Un tema no menor me restaba definir a mi llegada: Retirar mis entradas. Sabía por averiguaciones que dicho trámite podía realizarse en unos puestos que la FIFA había establecido en los aeropuertos de las ciudades sede. Una vez descendido del avión, busqué estos mismos stands y, documento en mano, recibí mis preciados tickets. Era la culminación del sueño. El momento en que el último vestigio de escepticismo se alejaba de mi. Ya no había trampa. Tenía las entradas en mi mano.
Como un delincuente que no quiere delatar sus movimientos, las escondí en mi bolso observando de manera detallada el alrededor. Los miedos sobre robos y fraudes no iban a quitarme ese preciado momento.
Siendo ya las 12.00 del mediodía me dirigí al centro de trasbordo de colectivos dispuesto a tomarme aquél que me llevaría hasta Rio de Janeiro. Tenía por delante seis horas de viaje. Las mismas que faltaban para que empezara el partido de Argentina. El margen era mínimo. Pero estar sentado en mi asiento, rodeado de hinchas chilenos, uruguayos, argentinos y hasta algún que otro europeo, me hizo sentir que yo también había empezado a jugar el Mundial. Pasados ya los primeros momentos de ansiedad y nerviosismo, me pude relajar y empezar a disfrutar.

Las primeras horas de ese trayecto las dediqué, lógicamente, a descansar. Luego de algún café  y galletita que tenía encima, empecé a relojear un poco más el micro. No tenía mucha pinta de estar equipado con televisores, y mucho menos, de red inalámbrica. Mi celular, no el más moderno precisamente, no lograba establecer ninguna conexión. Ni brasilera ni argentina. Empezaba a pensar que en caso de no llegar al comienzo del partido, la posibilidad de ir enterándome el acontecer del mismo iba a estar complicada. El panorama afuera, en cuanto a paisajes, era bastante desolador. La solitaria ruta no invitaba demasiado en ese momento.

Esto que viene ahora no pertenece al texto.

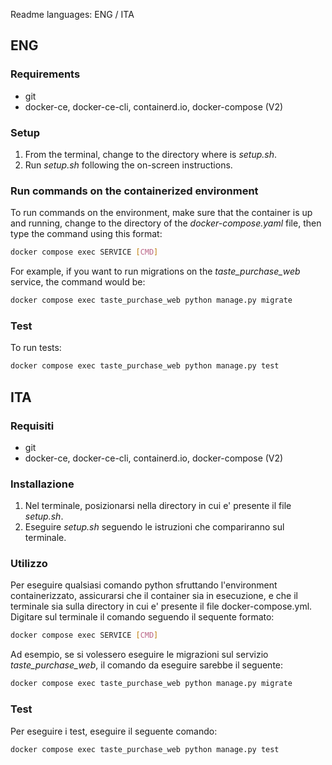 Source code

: Readme languages: ENG / ITA

## ENG

### Requirements

- git
- docker-ce, docker-ce-cli, containerd.io, docker-compose (V2)

### Setup

1. From the terminal, change to the directory where is *setup.sh*.
2. Run *setup.sh* following the on-screen instructions.

### Run commands on the containerized environment

To run commands on the environment, make sure that the container is up and running, change to the directory of the *docker-compose.yaml* file, then type the command using this format:

```bash
docker compose exec SERVICE [CMD]
```

For example, if you want to run migrations on the *taste_purchase_web* service, the command would be:

```bash
docker compose exec taste_purchase_web python manage.py migrate
```

### Test

To run tests:

```bash
docker compose exec taste_purchase_web python manage.py test
```

## ITA

### Requisiti

- git
- docker-ce, docker-ce-cli, containerd.io, docker-compose (V2)

### Installazione

1. Nel terminale, posizionarsi nella directory in cui e' presente il file *setup.sh*.
2. Eseguire *setup.sh* seguendo le istruzioni che compariranno sul terminale.

### Utilizzo

Per eseguire qualsiasi comando python sfruttando l'environment containerizzato, assicurarsi che il container sia in esecuzione, e che il terminale sia sulla directory in cui e' presente il file docker-compose.yml. Digitare sul terminale il comando seguendo il sequente formato: 

```bash
docker compose exec SERVICE [CMD]
```

Ad esempio, se si volessero eseguire le migrazioni sul servizio *taste_purchase_web*, il comando da eseguire sarebbe il seguente:

```bash
docker compose exec taste_purchase_web python manage.py migrate
```

### Test

Per eseguire i test, eseguire il seguente comando:

```bash
docker compose exec taste_purchase_web python manage.py test
```
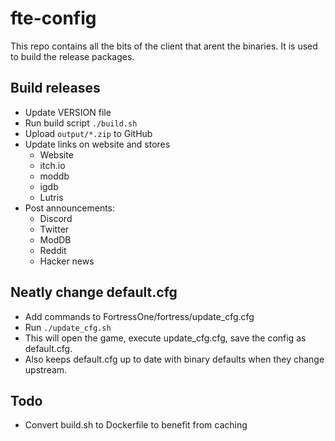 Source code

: # fte-config

This repo contains all the bits of the client that arent the binaries. It is used to build the release packages.


## Build releases

- Update VERSION file
- Run build script
		```
		./build.sh
		```
- Upload `output/*.zip` to GitHub
- Update links on website and stores
	- Website
	- itch.io
	- moddb
	- igdb
	- Lutris
- Post announcements:
	- Discord
	- Twitter
	- ModDB
	- Reddit
	- Hacker news


## Neatly change default.cfg

- Add commands to FortressOne/fortress/update_cfg.cfg
- Run
		```
		./update_cfg.sh
		```
- This will open the game, execute update_cfg.cfg, save the config as default.cfg.
- Also keeps default.cfg up to date with binary defaults when they change upstream.


## Todo

- Convert build.sh to Dockerfile to benefit from caching

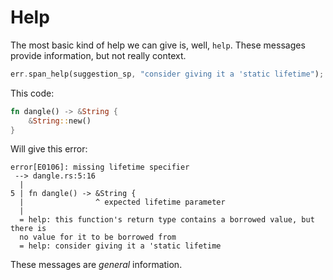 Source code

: # Help

The most basic kind of help we can give is, well, `help`. These
messages provide information, but not really context. 

```rust
err.span_help(suggestion_sp, "consider giving it a 'static lifetime");
```

This code:

```rust
fn dangle() -> &String {
    &String::new()
}
```

Will give this error:

```text
error[E0106]: missing lifetime specifier
 --> dangle.rs:5:16
  |
5 | fn dangle() -> &String {
  |                ^ expected lifetime parameter
  |
  = help: this function's return type contains a borrowed value, but there is
  no value for it to be borrowed from
  = help: consider giving it a 'static lifetime
```

These messages are *general* information. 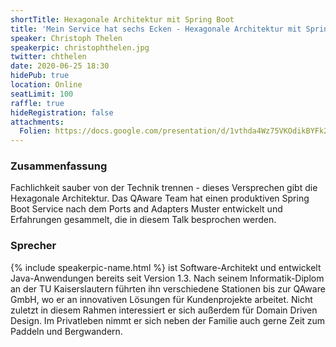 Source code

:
 ```yaml
---
shortTitle: Hexagonale Architektur mit Spring Boot 
title: 'Mein Service hat sechs Ecken - Hexagonale Architektur mit Spring Boot'
speaker: Christoph Thelen
speakerpic: christophthelen.jpg
twitter: chthelen
date: 2020-06-25 18:30
hidePub: true
location: Online
seatLimit: 100
raffle: true
hideRegistration: false
attachments:
  Folien: https://docs.google.com/presentation/d/1vthda4Wz75VKOdikBYFk2YAMDre1E9j_g_WIrcJWjxY/edit?usp=sharing
---
```


### Zusammenfassung

Fachlichkeit sauber von der Technik trennen - dieses Versprechen gibt die Hexagonale Architektur. Das QAware Team hat einen produktiven Spring Boot Service nach dem Ports and Adapters Muster entwickelt und Erfahrungen gesammelt, die in diesem Talk besprochen werden. 

### Sprecher

{% include speakerpic-name.html %} ist Software-Architekt und entwickelt Java-Anwendungen bereits seit Version 1.3. Nach seinem Informatik-Diplom an der TU Kaiserslautern führten ihn verschiedene Stationen bis zur QAware GmbH, wo er an innovativen Lösungen für Kundenprojekte arbeitet. Nicht zuletzt in diesem Rahmen interessiert er sich außerdem für Domain Driven Design.
Im Privatleben nimmt er sich neben der Familie auch gerne Zeit zum Paddeln und Bergwandern.
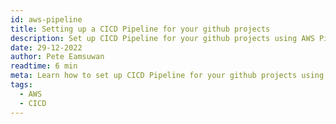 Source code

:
 ```yaml
---
id: aws-pipeline
title: Setting up a CICD Pipeline for your github projects
description: Set up CICD Pipeline for your github projects using AWS Pipeline, to deploy your static content automatically.
date: 29-12-2022
author: Pete Eamsuwan
readtime: 6 min
meta: Learn how to set up CICD Pipeline for your github projects using AWS Pipeline, to deploy your static content automatically.
tags:
  - AWS
  - CICD
---
```

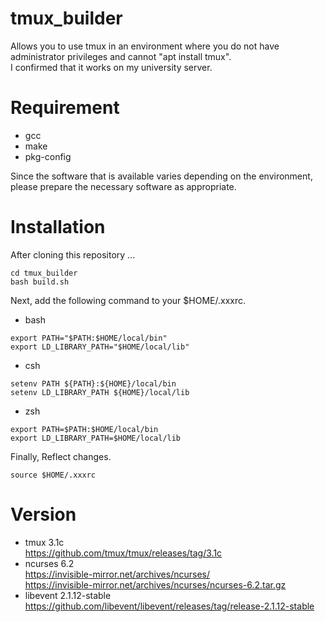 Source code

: # tmux_builder
Allows you to use tmux in an environment where you do not have administrator privileges and cannot "apt install tmux".  
I confirmed that it works on my university server.  
# Requirement
- gcc
- make
- pkg-config
  
Since the software that is available varies depending on the environment, please prepare the necessary software as appropriate.  
# Installation
After cloning this repository ...  
```
cd tmux_builder
bash build.sh
```
Next, add the following command to your $HOME/.xxxrc.  
- bash
```
export PATH="$PATH:$HOME/local/bin"
export LD_LIBRARY_PATH="$HOME/local/lib"
```
- csh
```
setenv PATH ${PATH}:${HOME}/local/bin
setenv LD_LIBRARY_PATH ${HOME}/local/lib
```
- zsh  
```
export PATH=$PATH:$HOME/local/bin
export LD_LIBRARY_PATH=$HOME/local/lib
```
Finally, Reflect changes.
```
source $HOME/.xxxrc
```
# Version
- tmux 3.1c  
<https://github.com/tmux/tmux/releases/tag/3.1c>
- ncurses 6.2  
<https://invisible-mirror.net/archives/ncurses/>  
<https://invisible-mirror.net/archives/ncurses/ncurses-6.2.tar.gz>
- libevent 2.1.12-stable  
<https://github.com/libevent/libevent/releases/tag/release-2.1.12-stable>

Promediando el camino, cuando mi reloj biológico me indicaba que habíamos llegado aproximadamente a la mitad del recorrido, el chofer decide parar en un bar al grito de "Parada de 30 minutos". En ese momento comprendí lo que siente un jugador que está aguantando el resultado y le adicionan cinco minutos. Se me vino la noche. No solo de manera literal. Los tiempos empezaban a achicarse. El margen para llegar en horario al comienzo de Argentina-Bosnia era mínimo. Con el miedo de que el micro me dejara, atiné únicamente a ir al baño. La oscuridad ya se había adueñado del camino con lo cual, hasta resultaba imposible mirar los carteles indicadores de la distancia. El partido estaba a sólo dos horas de empezar y yo sabía que, según mis cálculos, me quedaban por lo menos tres horas. En ese momento pensaba en todas las personas del mundo  que en la tranquilidad de sus casas, y rodeados de amigos estarían viéndolo y yo, la persona que más deseaba hacerlo estaba encerrado en un micro en el cual no había ninguna conexión con el mundo exterior. Pero a su vez pensaba que estaba en el mismo lugar donde el partido se iba a estar jugando. Tan cerca y tan lejos a la vez. Demasiados pensamientos todos juntos.
En el mismo momento en que comenzaban a aparecer los primeros vestigios de vida y luz alrededor, el reloj me marcaba las 7.00 de la tarde. Era la hora del comienzo. Imaginé que por ese mismo motivo el ingreso a la ciudad estaría liberado, ya que era el primer partido que se jugaba en esa sede, ni más ni menos que la sede de la final y el emblema del Mundial. No estuvo tan errado mi pensamiento. La entrada a la cidade maravilhosa fue bastante rápida.
Es en ese mismo momento que, invadido por la ansiedad, decido habilitar el celular para hacer y recibir mensajes de Argentina. No podía no estar al tanto de lo que estaba pasando. Mi primer mensaje, a mi mujer,  fue:
- "Llegué bien mi amor. Cómo va el partido ?"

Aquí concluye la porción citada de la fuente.